Exhibit 5 shows that production of natural gas is indeed increasing at an accelerated rate. Natural gas has penetrated only 1/3 of its world market so far. Its heyday is still to come. According to Exhibit 6, production of natural gas will reach a zenith in the 2010s.
As natural gas replaces oil in supplying a major fraction of the world's energy needs, more gas must be found. But one need not worry about it. Just as it happened with oil, important natural gas fields are likely to be found as needed. Gas is a more probable find than oil the deeper one goes underground, due to the thermal gradient of the earth's crust. But even if during the gas era the discovery of new gas fields does not keep up with demand, oil or coal may be artificially processed to produce the amount of gas lacking. Synthetic gaseous fuels such as methanol could easily be used in cars during the 21st century.
Exhibit 5. Natural gas production on a worldwide level follows a natural-growth curve.
Exhibit 6. The process of phasing in of natural gas is expected to reach its zenith in the 2010s.

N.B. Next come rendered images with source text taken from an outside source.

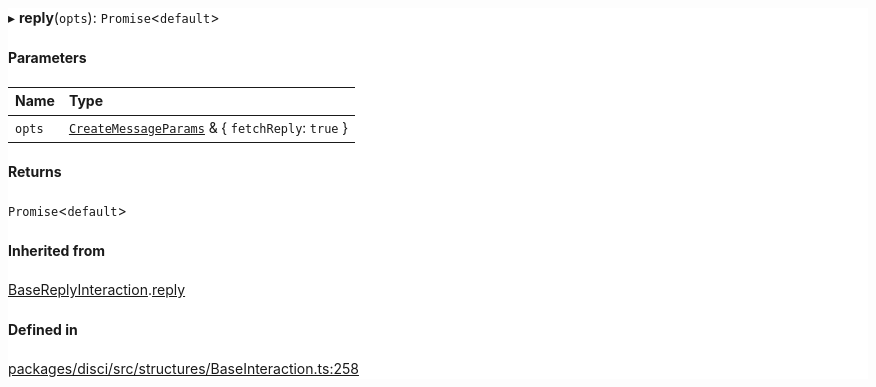 ▸ **reply**(`opts`): `Promise`<`default`\>

#### Parameters

| Name | Type |
| :------ | :------ |
| `opts` | [`CreateMessageParams`](../interfaces/CreateMessageParams.md) & { `fetchReply`: ``true``  } |

#### Returns

`Promise`<`default`\>

#### Inherited from

[BaseReplyInteraction](BaseReplyInteraction.md).[reply](BaseReplyInteraction.md#reply)

#### Defined in

[packages/disci/src/structures/BaseInteraction.ts:258](https://github.com/typicalninja493/disci/blob/5ebdd02/packages/disci/src/structures/BaseInteraction.ts#L258)
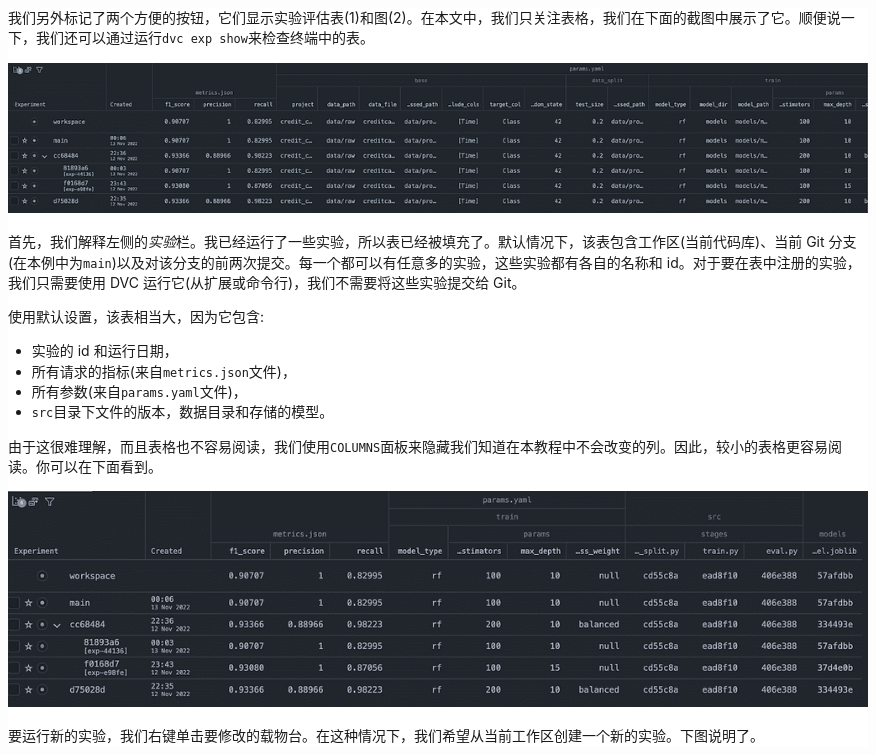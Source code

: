 我们另外标记了两个方便的按钮，它们显示实验评估表(1)和图(2)。在本文中，我们只关注表格，我们在下面的截图中展示了它。顺便说一下，我们还可以通过运行`dvc exp show`来检查终端中的表。

![](img/7e6238f6e8e11692b568eaed188d0eab.png)

首先，我们解释左侧的*实验*栏。我已经运行了一些实验，所以表已经被填充了。默认情况下，该表包含工作区(当前代码库)、当前 Git 分支(在本例中为`main`)以及对该分支的前两次提交。每一个都可以有任意多的实验，这些实验都有各自的名称和 id。对于要在表中注册的实验，我们只需要使用 DVC 运行它(从扩展或命令行)，我们不需要将这些实验提交给 Git。

使用默认设置，该表相当大，因为它包含:

*   实验的 id 和运行日期，
*   所有请求的指标(来自`metrics.json`文件)，
*   所有参数(来自`params.yaml`文件)，
*   `src`目录下文件的版本，数据目录和存储的模型。

由于这很难理解，而且表格也不容易阅读，我们使用`COLUMNS`面板来隐藏我们知道在本教程中不会改变的列。因此，较小的表格更容易阅读。你可以在下面看到。

![](img/2b1df82e20f47b943de03049726e4405.png)

要运行新的实验，我们右键单击要修改的载物台。在这种情况下，我们希望从当前工作区创建一个新的实验。下图说明了。
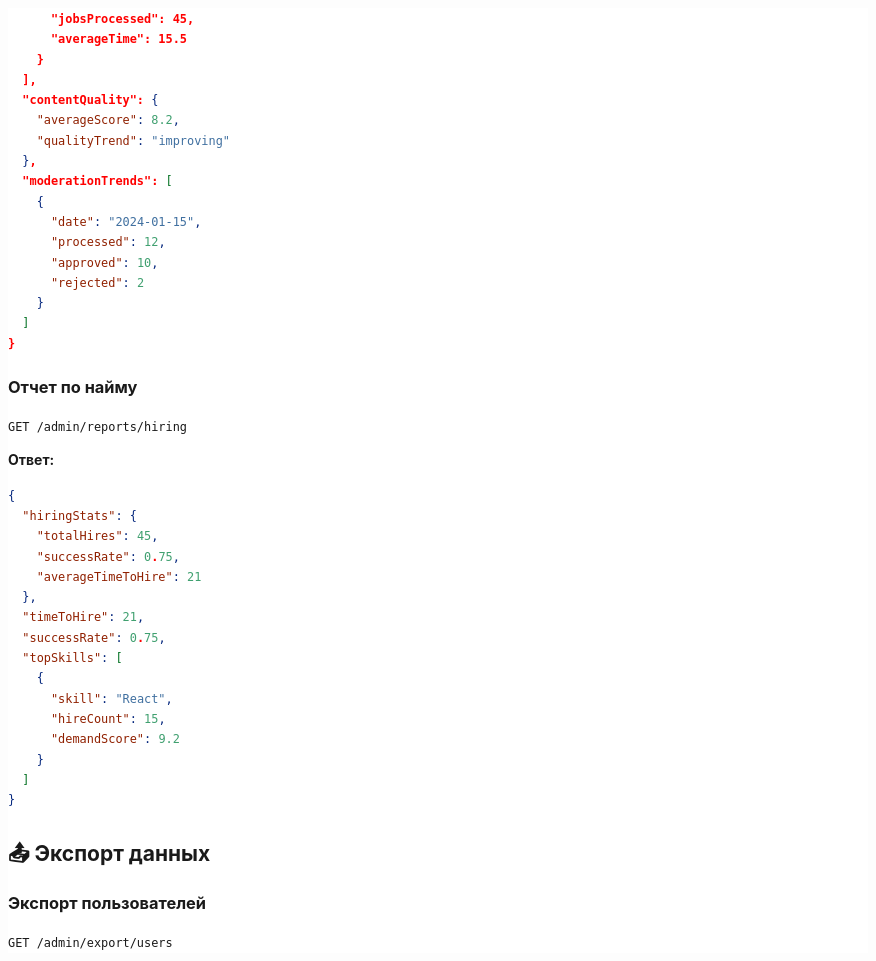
 ```json
      "jobsProcessed": 45,
      "averageTime": 15.5
    }
  ],
  "contentQuality": {
    "averageScore": 8.2,
    "qualityTrend": "improving"
  },
  "moderationTrends": [
    {
      "date": "2024-01-15",
      "processed": 12,
      "approved": 10,
      "rejected": 2
    }
  ]
}
```

### Отчет по найму

```http
GET /admin/reports/hiring
```

**Ответ:**
```json
{
  "hiringStats": {
    "totalHires": 45,
    "successRate": 0.75,
    "averageTimeToHire": 21
  },
  "timeToHire": 21,
  "successRate": 0.75,
  "topSkills": [
    {
      "skill": "React",
      "hireCount": 15,
      "demandScore": 9.2
    }
  ]
}
```

## 📤 Экспорт данных

### Экспорт пользователей

```http
GET /admin/export/users
```
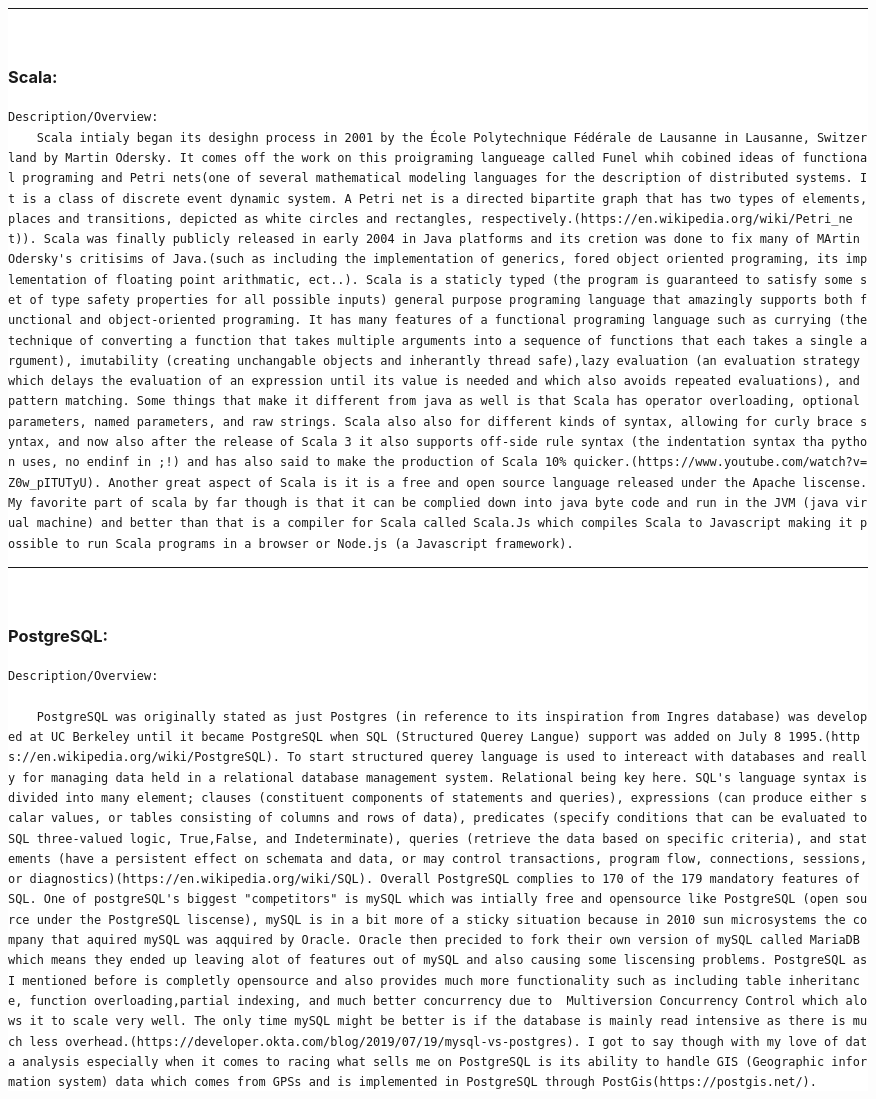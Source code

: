 
---
<br>

### Scala:
    
    Description/Overview:
        Scala intialy began its desighn process in 2001 by the École Polytechnique Fédérale de Lausanne in Lausanne, Switzerland by Martin Odersky. It comes off the work on this proigraming langueage called Funel whih cobined ideas of functional programing and Petri nets(one of several mathematical modeling languages for the description of distributed systems. It is a class of discrete event dynamic system. A Petri net is a directed bipartite graph that has two types of elements, places and transitions, depicted as white circles and rectangles, respectively.(https://en.wikipedia.org/wiki/Petri_net)). Scala was finally publicly released in early 2004 in Java platforms and its cretion was done to fix many of MArtin Odersky's critisims of Java.(such as including the implementation of generics, fored object oriented programing, its implementation of floating point arithmatic, ect..). Scala is a staticly typed (the program is guaranteed to satisfy some set of type safety properties for all possible inputs) general purpose programing language that amazingly supports both functional and object-oriented programing. It has many features of a functional programing language such as currying (the technique of converting a function that takes multiple arguments into a sequence of functions that each takes a single argument), imutability (creating unchangable objects and inherantly thread safe),lazy evaluation (an evaluation strategy which delays the evaluation of an expression until its value is needed and which also avoids repeated evaluations), and pattern matching. Some things that make it different from java as well is that Scala has operator overloading, optional parameters, named parameters, and raw strings. Scala also also for different kinds of syntax, allowing for curly brace syntax, and now also after the release of Scala 3 it also supports off-side rule syntax (the indentation syntax tha python uses, no endinf in ;!) and has also said to make the production of Scala 10% quicker.(https://www.youtube.com/watch?v=Z0w_pITUTyU). Another great aspect of Scala is it is a free and open source language released under the Apache liscense. My favorite part of scala by far though is that it can be complied down into java byte code and run in the JVM (java virual machine) and better than that is a compiler for Scala called Scala.Js which compiles Scala to Javascript making it possible to run Scala programs in a browser or Node.js (a Javascript framework).


---
<br>

### PostgreSQL:
    
    Description/Overview:
        
        PostgreSQL was originally stated as just Postgres (in reference to its inspiration from Ingres database) was developed at UC Berkeley until it became PostgreSQL when SQL (Structured Querey Langue) support was added on July 8 1995.(https://en.wikipedia.org/wiki/PostgreSQL). To start structured querey language is used to intereact with databases and really for managing data held in a relational database management system. Relational being key here. SQL's language syntax is divided into many element; clauses (constituent components of statements and queries), expressions (can produce either scalar values, or tables consisting of columns and rows of data), predicates (specify conditions that can be evaluated to SQL three-valued logic, True,False, and Indeterminate), queries (retrieve the data based on specific criteria), and statements (have a persistent effect on schemata and data, or may control transactions, program flow, connections, sessions, or diagnostics)(https://en.wikipedia.org/wiki/SQL). Overall PostgreSQL complies to 170 of the 179 mandatory features of SQL. One of postgreSQL's biggest "competitors" is mySQL which was intially free and opensource like PostgreSQL (open source under the PostgreSQL liscense), mySQL is in a bit more of a sticky situation because in 2010 sun microsystems the company that aquired mySQL was aqquired by Oracle. Oracle then precided to fork their own version of mySQL called MariaDB which means they ended up leaving alot of features out of mySQL and also causing some liscensing problems. PostgreSQL as I mentioned before is completly opensource and also provides much more functionality such as including table inheritance, function overloading,partial indexing, and much better concurrency due to  Multiversion Concurrency Control which alows it to scale very well. The only time mySQL might be better is if the database is mainly read intensive as there is much less overhead.(https://developer.okta.com/blog/2019/07/19/mysql-vs-postgres). I got to say though with my love of data analysis especially when it comes to racing what sells me on PostgreSQL is its ability to handle GIS (Geographic information system) data which comes from GPSs and is implemented in PostgreSQL through PostGis(https://postgis.net/).
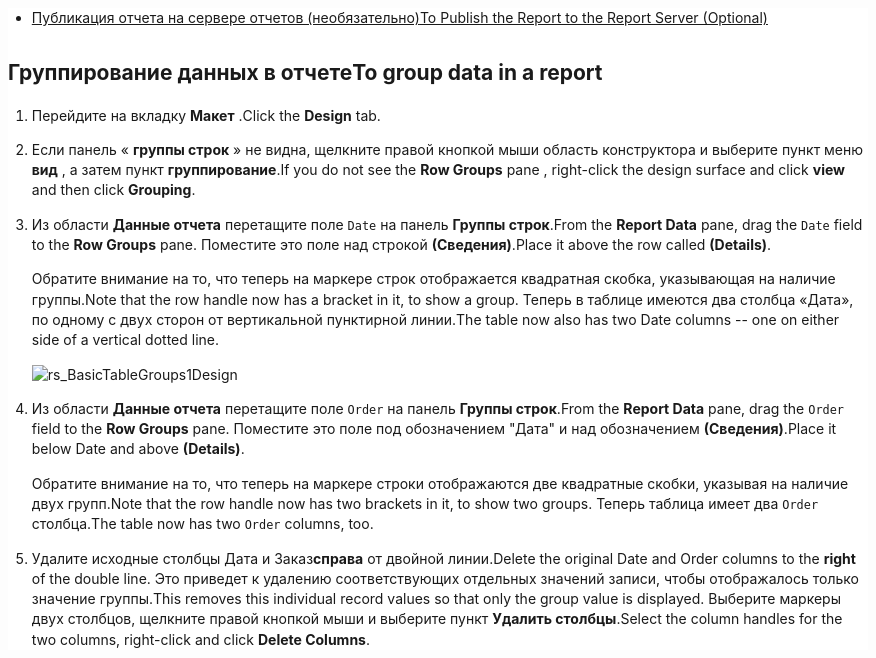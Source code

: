 -   [<span data-ttu-id="731c2-110">Публикация отчета на сервере отчетов (необязательно)</span><span class="sxs-lookup"><span data-stu-id="731c2-110">To Publish the Report to the Report Server (Optional)</span></span>](#bkmk_publishreport)  
  
##  <a name="to-group-data-in-a-report"></a><a name="bkmk_groupdata"></a><span data-ttu-id="731c2-111">Группирование данных в отчете</span><span class="sxs-lookup"><span data-stu-id="731c2-111">To group data in a report</span></span>  
  
1.  <span data-ttu-id="731c2-112">Перейдите на вкладку **Макет** .</span><span class="sxs-lookup"><span data-stu-id="731c2-112">Click the **Design** tab.</span></span>  
  
2.  <span data-ttu-id="731c2-113">Если панель « **группы строк** » не видна, щелкните правой кнопкой мыши область конструктора и выберите пункт меню **вид** , а затем пункт **группирование**.</span><span class="sxs-lookup"><span data-stu-id="731c2-113">If you do not see the **Row Groups** pane , right-click the design surface and click **view** and then click **Grouping**.</span></span>  
  
3.  <span data-ttu-id="731c2-114">Из области **Данные отчета** перетащите поле `Date` на панель **Группы строк**.</span><span class="sxs-lookup"><span data-stu-id="731c2-114">From the **Report Data** pane, drag the `Date` field to the **Row Groups** pane.</span></span> <span data-ttu-id="731c2-115">Поместите это поле над строкой **(Сведения)**.</span><span class="sxs-lookup"><span data-stu-id="731c2-115">Place it above the row called **(Details)**.</span></span>  
  
     <span data-ttu-id="731c2-116">Обратите внимание на то, что теперь на маркере строк отображается квадратная скобка, указывающая на наличие группы.</span><span class="sxs-lookup"><span data-stu-id="731c2-116">Note that the row handle now has a bracket in it, to show a group.</span></span> <span data-ttu-id="731c2-117">Теперь в таблице имеются два столбца «Дата», по одному с двух сторон от вертикальной пунктирной линии.</span><span class="sxs-lookup"><span data-stu-id="731c2-117">The table now also has two Date columns -- one on either side of a vertical dotted line.</span></span>  
  
     ![](../../2014/tutorials/media/rs-basictablegroups1design.gif "rs_BasicTableGroups1Design")  
  
4.  <span data-ttu-id="731c2-118">Из области **Данные отчета** перетащите поле `Order` на панель **Группы строк**.</span><span class="sxs-lookup"><span data-stu-id="731c2-118">From the **Report Data** pane, drag the `Order` field to the **Row Groups** pane.</span></span> <span data-ttu-id="731c2-119">Поместите это поле под обозначением "Дата" и над обозначением **(Сведения)**.</span><span class="sxs-lookup"><span data-stu-id="731c2-119">Place it below Date and above **(Details)**.</span></span>  
  
     <span data-ttu-id="731c2-120">Обратите внимание на то, что теперь на маркере строки отображаются две квадратные скобки, указывая на наличие двух групп.</span><span class="sxs-lookup"><span data-stu-id="731c2-120">Note that the row handle now has two brackets in it, to show two groups.</span></span> <span data-ttu-id="731c2-121">Теперь таблица имеет два `Order` столбца.</span><span class="sxs-lookup"><span data-stu-id="731c2-121">The table now has two `Order` columns, too.</span></span>  
  
5.  <span data-ttu-id="731c2-122">Удалите исходные столбцы Дата и Заказ**справа** от двойной линии.</span><span class="sxs-lookup"><span data-stu-id="731c2-122">Delete the original Date and Order columns to the **right** of the double line.</span></span> <span data-ttu-id="731c2-123">Это приведет к удалению соответствующих отдельных значений записи, чтобы отображалось только значение группы.</span><span class="sxs-lookup"><span data-stu-id="731c2-123">This removes this individual record values so that only the group value is displayed.</span></span> <span data-ttu-id="731c2-124">Выберите маркеры двух столбцов, щелкните правой кнопкой мыши и выберите пункт **Удалить столбцы**.</span><span class="sxs-lookup"><span data-stu-id="731c2-124">Select the column handles for the two columns, right-click and click **Delete Columns**.</span></span>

The driving force in substitutions between primary energies is twofold. On one hand we have the economies of scale involved in the technology and distribution infrastructures of each energy source. On the other hand we have the fact that during the last 200 years, the fuel mix of the world's primary energy sources has evolved toward "lighter" forms, i.e., fuel forms richer in hydrogen. The hydrogen/carbon (H/C) ratio increased from wood (H/C =0.1) to coal (H/C=1) to oil (H/C=2) to natural gas (H/C=4). Furthermore, this increase followed an S-shaped curve, implying a natural process that should proceed to completion and eventually reach pure hydrogen. Such a fuel, clean and powerful as it may be, can only come from nuclear energy.*
The gas-for-oil substitution is proceeding more slowly than predicted in Predictions. Nevertheless, the updated detail graph below shows that gas and oil will have equal market shares in the world energy market by 2010. But oil will be on the decline and gas on the rise.
Exhibit 7. Natural gas and oil are expected to contribute equally (about 30% each) to world's energy needs by 2010.
The above gas-for-oil substitution process sets the seen for substitutions in longer-term investments. Stocks of companies dealing directly with natural gas or natural-gas technologies and equipment should be progressively replacing those of oil along the trends of Exhibit 7.